WebmasterWorld Senior Member 10+ Year Member



 
Msg#: 2802 posted 5:17 pm on Jun 16, 2004 (gmt 0)

We can all clutter up the web some more with these worthless pages.

Even "legitimate" sites do that.

loanuniverse

WebmasterWorld Senior Member 10+ Year Member



 
Msg#: 2802 posted 5:22 pm on Jun 16, 2004 (gmt 0)

Putting short-term profits ahead of other things such as:

-Quality
-Reputation
-Longevity of business plan
-Values

is short-sighted to say the least.

HughMungus

WebmasterWorld Senior Member 10+ Year Member



 
Msg#: 2802 posted 5:24 pm on Jun 16, 2004 (gmt 0)

Putting short-term profits ahead of other things is short-sighted to say the least.

How it affect an advertiser negatively if one of their ads appears on a "sewer site"?

loanuniverse

WebmasterWorld Senior Member 10+ Year Member



 
Msg#: 2802 posted 5:35 pm on Jun 16, 2004 (gmt 0)

Mr.
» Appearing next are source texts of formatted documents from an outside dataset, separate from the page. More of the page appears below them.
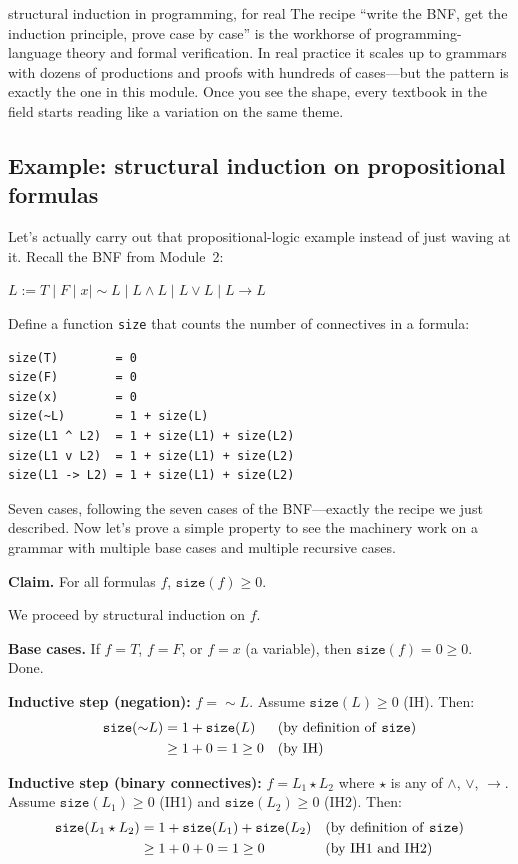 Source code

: \documentclass[11pt]{article}
\begin{document}
\begin{sidebar}{structural induction in programming, for real}
The recipe ``write the BNF, get the induction principle, prove case by case'' is the workhorse of programming-language theory and formal verification. In real practice it scales up to grammars with dozens of productions and proofs with hundreds of cases---but the pattern is exactly the one in this module. Once you see the shape, every textbook in the field starts reading like a variation on the same theme.
\end{sidebar}

\subsection{Example: structural induction on propositional formulas}

Let's actually carry out that propositional-logic example instead of just waving at it. Recall the BNF from Module~2:

$L := T \mid F \mid x \mid {\sim} L \mid L \wedge L \mid L \vee L \mid L \to L$

Define a function \texttt{size} that counts the number of connectives in a formula:

\begin{lstlisting}
size(T)        = 0
size(F)        = 0
size(x)        = 0
size(~L)       = 1 + size(L)
size(L1 ^ L2)  = 1 + size(L1) + size(L2)
size(L1 v L2)  = 1 + size(L1) + size(L2)
size(L1 -> L2) = 1 + size(L1) + size(L2)
\end{lstlisting}

Seven cases, following the seven cases of the BNF---exactly the recipe we just described. Now let's prove a simple property to see the machinery work on a grammar with multiple base cases and multiple recursive cases.

\textbf{Claim.} For all formulas $f$, $\texttt{size}(f) \geq 0$.

We proceed by structural induction on $f$.

\textbf{Base cases.} If $f = T$, $f = F$, or $f = x$ (a variable), then $\texttt{size}(f) = 0 \geq 0$. Done.

\textbf{Inductive step (negation):} $f = {\sim} L$. Assume $\texttt{size}(L) \geq 0$ (IH). Then:
\begin{align*}
\texttt{size}({\sim} L) &= 1 + \texttt{size}(L) && \text{(by definition of \texttt{size})} \\
                        &\geq 1 + 0 = 1 \geq 0 && \text{(by IH)}
\end{align*}

\textbf{Inductive step (binary connectives):} $f = L_1 \star L_2$ where $\star$ is any of $\wedge$, $\vee$, $\to$. Assume $\texttt{size}(L_1) \geq 0$ (IH1) and $\texttt{size}(L_2) \geq 0$ (IH2). Then:
\begin{align*}
\texttt{size}(L_1 \star L_2) &= 1 + \texttt{size}(L_1) + \texttt{size}(L_2) && \text{(by definition of \texttt{size})} \\
                              &\geq 1 + 0 + 0 = 1 \geq 0 && \text{(by IH1 and IH2)}
\end{align*}
\end{document}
Mungus:

The question should be how does it affect Adsense and its publishing partners?

One can take several strategies to building a business. The most successful companies are those that can differentiate themselves from the other ones.

Some of those advertisers will be gone in a few months, you want to build a business that will last enough to be the cornerstone of your company.